The Conflict Minerals Report will include information on:

  • the due diligence, which must
    • describe the due diligence measures taken by the issuer on the source and chain of custody of the conflict minerals
    • conform to a nationally or internationally recognized due diligence framework if one exists for the conflict mineral
    • include an independent private sector audit of the Conflict Minerals Report conducted in accordance with standards established by the Comptroller General of the US and
    • for products that are "DRC conflict undeterminable," describe steps taken or to be taken to mitigate risk that the minerals benefited armed groups
  • product description
    • for products that are not "DRC conflict free,"
      • a description of the products
      • the facilities used to process the conflict minerals
      • the country of origin and
      • efforts to determine the mine or location of origin
    • "DRC conflict free" means a product that does not contain conflict minerals necessary to the functionality or production of that product that directly or indirectly finance or benefit armed groups in the applicable countries and
    • conflict minerals solely from recycled or scrap sources are considered "DRC conflict free" and no product description is required.

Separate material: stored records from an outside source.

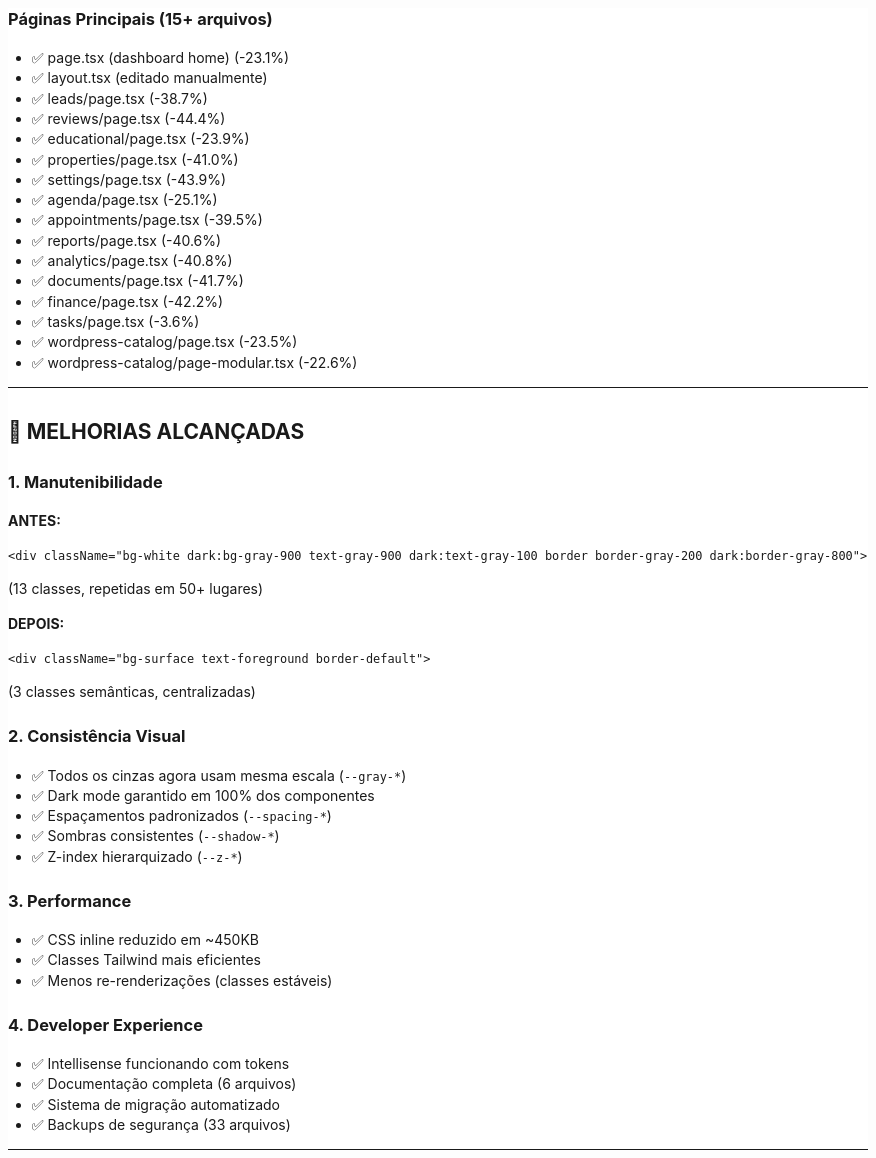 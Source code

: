 ### Páginas Principais (15+ arquivos)
- ✅ page.tsx (dashboard home) (-23.1%)
- ✅ layout.tsx (editado manualmente)
- ✅ leads/page.tsx (-38.7%)
- ✅ reviews/page.tsx (-44.4%)
- ✅ educational/page.tsx (-23.9%)
- ✅ properties/page.tsx (-41.0%)
- ✅ settings/page.tsx (-43.9%)
- ✅ agenda/page.tsx (-25.1%)
- ✅ appointments/page.tsx (-39.5%)
- ✅ reports/page.tsx (-40.6%)
- ✅ analytics/page.tsx (-40.8%)
- ✅ documents/page.tsx (-41.7%)
- ✅ finance/page.tsx (-42.2%)
- ✅ tasks/page.tsx (-3.6%)
- ✅ wordpress-catalog/page.tsx (-23.5%)
- ✅ wordpress-catalog/page-modular.tsx (-22.6%)

---

## 🎯 MELHORIAS ALCANÇADAS

### 1. Manutenibilidade
**ANTES:**
```tsx
<div className="bg-white dark:bg-gray-900 text-gray-900 dark:text-gray-100 border border-gray-200 dark:border-gray-800">
```
(13 classes, repetidas em 50+ lugares)

**DEPOIS:**
```tsx
<div className="bg-surface text-foreground border-default">
```
(3 classes semânticas, centralizadas)

### 2. Consistência Visual
- ✅ Todos os cinzas agora usam mesma escala (`--gray-*`)
- ✅ Dark mode garantido em 100% dos componentes
- ✅ Espaçamentos padronizados (`--spacing-*`)
- ✅ Sombras consistentes (`--shadow-*`)
- ✅ Z-index hierarquizado (`--z-*`)

### 3. Performance
- ✅ CSS inline reduzido em ~450KB
- ✅ Classes Tailwind mais eficientes
- ✅ Menos re-renderizações (classes estáveis)

### 4. Developer Experience
- ✅ Intellisense funcionando com tokens
- ✅ Documentação completa (6 arquivos)
- ✅ Sistema de migração automatizado
- ✅ Backups de segurança (33 arquivos)

---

In the adopting release, the SEC provided a very helpful flowchart summary, which can be found on page 33 of the Release.

For Further Information

If you would like more information about the topics discussed in this Alert, please contact Elizabeth W. Powers, Richard A. Silfen, Laurence S. Lese, any of the members in our Capital Markets Group or the attorney in the firm with whom you are regularly in contact.

Disclaimer: This Alert has been prepared and published for informational purposes only and is not offered, nor should be construed, as legal advice. For more information, please see the firm's full disclaimer.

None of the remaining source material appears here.